#### [Task to carry out]
The records below need to be repeated exactly, with every picture left out.

[Stored data]
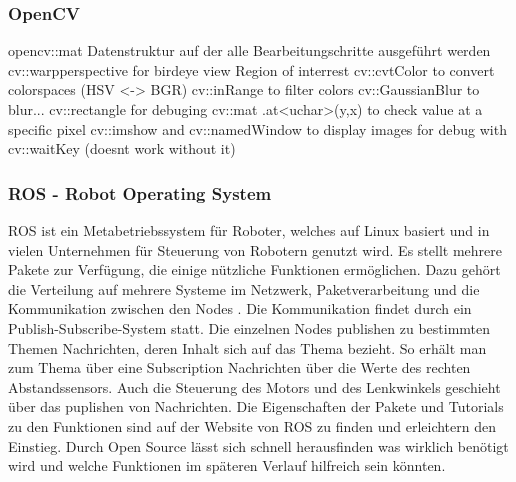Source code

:\subsubsection{OpenCV}
\label{sec:openCV}
opencv::mat Datenstruktur auf der alle Bearbeitungschritte ausgeführt werden
cv::warpperspective for birdeye view
Region of interrest
cv::cvtColor to convert colorspaces (HSV <-> BGR)
cv::inRange to filter colors
cv::GaussianBlur to blur...
cv::rectangle for debuging
cv::mat .at<uchar>(y,x) to check value at a specific pixel
cv::imshow and cv::namedWindow to display images for debug with cv::waitKey (doesnt work without it)

\subsubsection{ROS - Robot Operating System}
\label{sec:ros}
ROS ist ein Metabetriebssystem für Roboter, welches auf Linux basiert und in vielen Unternehmen für Steuerung von Robotern genutzt wird. Es stellt mehrere Pakete zur Verfügung, die einige nützliche Funktionen ermöglichen. Dazu gehört die Verteilung auf mehrere Systeme im Netzwerk, Paketverarbeitung und die Kommunikation zwischen den Nodes \cite{einfuehrungROS}.
Die Kommunikation findet durch ein Publish-Subscribe-System statt. Die einzelnen Nodes publishen zu  bestimmten Themen Nachrichten, deren Inhalt sich auf das Thema bezieht. So erhält man zum Thema  über eine Subscription Nachrichten über die Werte des rechten Abstandssensors. Auch die Steuerung des Motors und des Lenkwinkels geschieht über das puplishen von Nachrichten. 
Die Eigenschaften der Pakete und Tutorials zu den Funktionen sind auf der Website von ROS zu finden und erleichtern den Einstieg. Durch Open Source lässt sich schnell herausfinden was wirklich benötigt wird und welche Funktionen im späteren Verlauf hilfreich sein könnten.

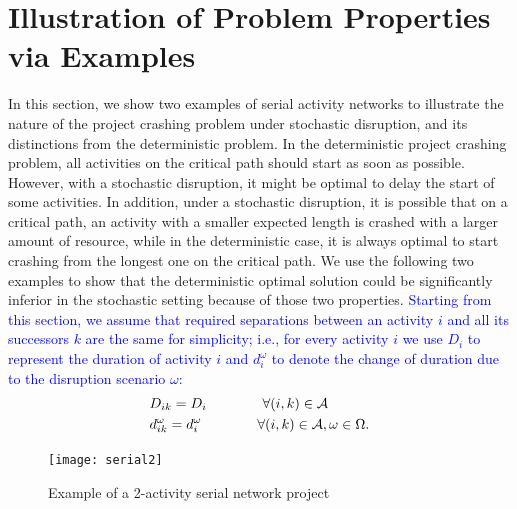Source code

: \documentclass[11pt]{article}
\newcommand{\cA}{{\cal A}}
\newcommand{\tcb}{\textcolor{blue}}
\begin{document}
\section{Illustration of Problem Properties via Examples} \label{sec:examples}
	In this section, we show two examples of serial activity networks to illustrate the nature of the project crashing problem under stochastic disruption, and its distinctions from the deterministic problem. In the deterministic project crashing problem, all activities on the critical path should start as soon as possible. However, with a stochastic disruption, it might be optimal to delay the start of some activities. In addition, under a stochastic disruption, it is possible that on a critical path, an activity with a smaller expected length is crashed with a larger amount of resource, while in the deterministic case, it is always optimal to start crashing from the longest one on the critical path. We use the following two examples to show that the deterministic optimal solution could be significantly inferior in the stochastic setting because of those two properties. \tcb{Starting from this section, we assume that required separations between an activity \(i\) and all its successors \(k\) are the same for simplicity; i.e., for every activity \(i\) we use \(D_i\) to represent the duration of activity \(i\) and \(d_i^\omega\) to denote the change of duration due to the disruption scenario \(\omega\):
	\begin{align*}
		& D_{ik} = D_i \qquad \qquad \forall (i,k) \in \cA\\
		& d^{\omega}_{ik} = d^{\omega}_i \qquad \qquad \forall (i,k) \in \cA, \omega \in \Omega.
	\end{align*}}
	\begin{figure}[H]
		\centering
		\texttt{[image: serial2]}
		\caption{Example of a 2-activity serial network project}
		\label{fig:serial2}
	\end{figure}
\end{document}
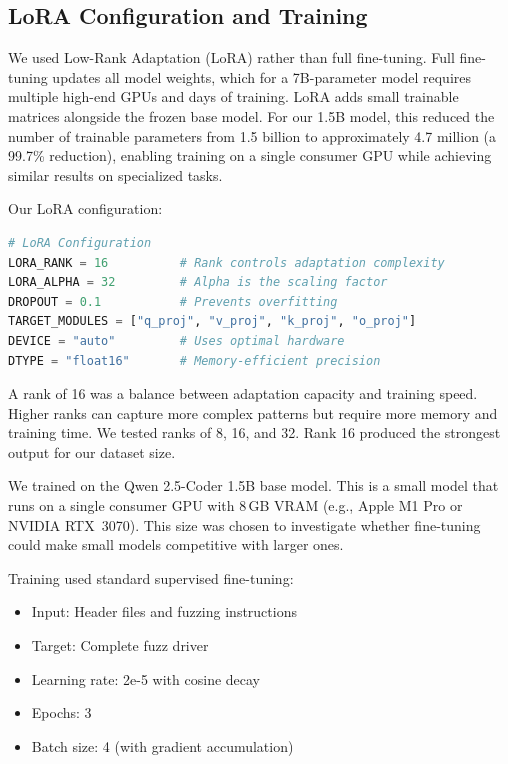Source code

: \subsection{LoRA Configuration and Training}

We used Low-Rank Adaptation (LoRA) \cite{Hu2021} rather than full fine-tuning. Full fine-tuning updates all model weights, which for a 7B-parameter model requires multiple high-end GPUs and days of training. LoRA adds small trainable matrices alongside the frozen base model. For our 1.5B model, this reduced the number of trainable parameters from 1.5 billion to approximately 4.7 million (a 99.7\% reduction), enabling training on a single consumer GPU while achieving similar results on specialized tasks.

Our LoRA configuration:

\begin{lstlisting}[language=Python, caption={LoRA Configuration Parameters}]
# LoRA Configuration
LORA_RANK = 16          # Rank controls adaptation complexity
LORA_ALPHA = 32         # Alpha is the scaling factor
DROPOUT = 0.1           # Prevents overfitting
TARGET_MODULES = ["q_proj", "v_proj", "k_proj", "o_proj"]
DEVICE = "auto"         # Uses optimal hardware
DTYPE = "float16"       # Memory-efficient precision
\end{lstlisting}

A rank of 16 was a balance between adaptation capacity and training speed. Higher ranks can capture more complex patterns but require more memory and training time. We tested ranks of 8, 16, and 32. Rank 16 produced the strongest output for our dataset size.

We trained on the Qwen 2.5-Coder 1.5B base model. This is a small model that runs on a single consumer GPU with 8\,GB VRAM (e.g., Apple M1 Pro or NVIDIA RTX~3070). This size was chosen to investigate whether fine-tuning could make small models competitive with larger ones.

Training used standard supervised fine-tuning:
\begin{itemize}
    \item Input: Header files and fuzzing instructions
    \item Target: Complete fuzz driver
    \item Learning rate: 2e-5 with cosine decay
    \item Epochs: 3
    \item Batch size: 4 (with gradient accumulation)
\end{itemize}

#### [Solution]
Source code

:\subsubsection{OpenCV}
\label{sec:openCV}
opencv::mat Datenstruktur auf der alle Bearbeitungschritte ausgeführt werden
cv::warpperspective for birdeye view
Region of interrest
cv::cvtColor to convert colorspaces (HSV <-> BGR)
cv::inRange to filter colors
cv::GaussianBlur to blur...
cv::rectangle for debuging
cv::mat .at<uchar>(y,x) to check value at a specific pixel
cv::imshow and cv::namedWindow to display images for debug with cv::waitKey (doesnt work without it)

\subsubsection{ROS - Robot Operating System}
\label{sec:ros}
ROS ist ein Metabetriebssystem für Roboter, welches auf Linux basiert und in vielen Unternehmen für Steuerung von Robotern genutzt wird. Es stellt mehrere Pakete zur Verfügung, die einige nützliche Funktionen ermöglichen. Dazu gehört die Verteilung auf mehrere Systeme im Netzwerk, Paketverarbeitung und die Kommunikation zwischen den Nodes \cite{einfuehrungROS}.
Die Kommunikation findet durch ein Publish-Subscribe-System statt. Die einzelnen Nodes publishen zu  bestimmten Themen Nachrichten, deren Inhalt sich auf das Thema bezieht. So erhält man zum Thema  über eine Subscription Nachrichten über die Werte des rechten Abstandssensors. Auch die Steuerung des Motors und des Lenkwinkels geschieht über das puplishen von Nachrichten. 
Die Eigenschaften der Pakete und Tutorials zu den Funktionen sind auf der Website von ROS zu finden und erleichtern den Einstieg. Durch Open Source lässt sich schnell herausfinden was wirklich benötigt wird und welche Funktionen im späteren Verlauf hilfreich sein könnten.

Source code

: \documentclass[11pt]{article}
\newcommand{\cA}{{\cal A}}
\newcommand{\tcb}{\textcolor{blue}}
\begin{document}
\section{Illustration of Problem Properties via Examples} \label{sec:examples}
	In this section, we show two examples of serial activity networks to illustrate the nature of the project crashing problem under stochastic disruption, and its distinctions from the deterministic problem. In the deterministic project crashing problem, all activities on the critical path should start as soon as possible. However, with a stochastic disruption, it might be optimal to delay the start of some activities. In addition, under a stochastic disruption, it is possible that on a critical path, an activity with a smaller expected length is crashed with a larger amount of resource, while in the deterministic case, it is always optimal to start crashing from the longest one on the critical path. We use the following two examples to show that the deterministic optimal solution could be significantly inferior in the stochastic setting because of those two properties. \tcb{Starting from this section, we assume that required separations between an activity \(i\) and all its successors \(k\) are the same for simplicity; i.e., for every activity \(i\) we use \(D_i\) to represent the duration of activity \(i\) and \(d_i^\omega\) to denote the change of duration due to the disruption scenario \(\omega\):
	\begin{align*}
		& D_{ik} = D_i \qquad \qquad \forall (i,k) \in \cA\\
		& d^{\omega}_{ik} = d^{\omega}_i \qquad \qquad \forall (i,k) \in \cA, \omega \in \Omega.
	\end{align*}}
	\begin{figure}[H]
		\centering
		\texttt{[image: serial2]}
		\caption{Example of a 2-activity serial network project}
		\label{fig:serial2}
	\end{figure}
\end{document}
Source code

: \subsection{LoRA Configuration and Training}

We used Low-Rank Adaptation (LoRA) \cite{Hu2021} rather than full fine-tuning. Full fine-tuning updates all model weights, which for a 7B-parameter model requires multiple high-end GPUs and days of training. LoRA adds small trainable matrices alongside the frozen base model. For our 1.5B model, this reduced the number of trainable parameters from 1.5 billion to approximately 4.7 million (a 99.7\% reduction), enabling training on a single consumer GPU while achieving similar results on specialized tasks.

Our LoRA configuration:

\begin{lstlisting}[language=Python, caption={LoRA Configuration Parameters}]
# LoRA Configuration
LORA_RANK = 16          # Rank controls adaptation complexity
LORA_ALPHA = 32         # Alpha is the scaling factor
DROPOUT = 0.1           # Prevents overfitting
TARGET_MODULES = ["q_proj", "v_proj", "k_proj", "o_proj"]
DEVICE = "auto"         # Uses optimal hardware
DTYPE = "float16"       # Memory-efficient precision
\end{lstlisting}

A rank of 16 was a balance between adaptation capacity and training speed. Higher ranks can capture more complex patterns but require more memory and training time. We tested ranks of 8, 16, and 32. Rank 16 produced the strongest output for our dataset size.

We trained on the Qwen 2.5-Coder 1.5B base model. This is a small model that runs on a single consumer GPU with 8\,GB VRAM (e.g., Apple M1 Pro or NVIDIA RTX~3070). This size was chosen to investigate whether fine-tuning could make small models competitive with larger ones.

Training used standard supervised fine-tuning:
\begin{itemize}
    \item Input: Header files and fuzzing instructions
    \item Target: Complete fuzz driver
    \item Learning rate: 2e-5 with cosine decay
    \item Epochs: 3
    \item Batch size: 4 (with gradient accumulation)
\end{itemize}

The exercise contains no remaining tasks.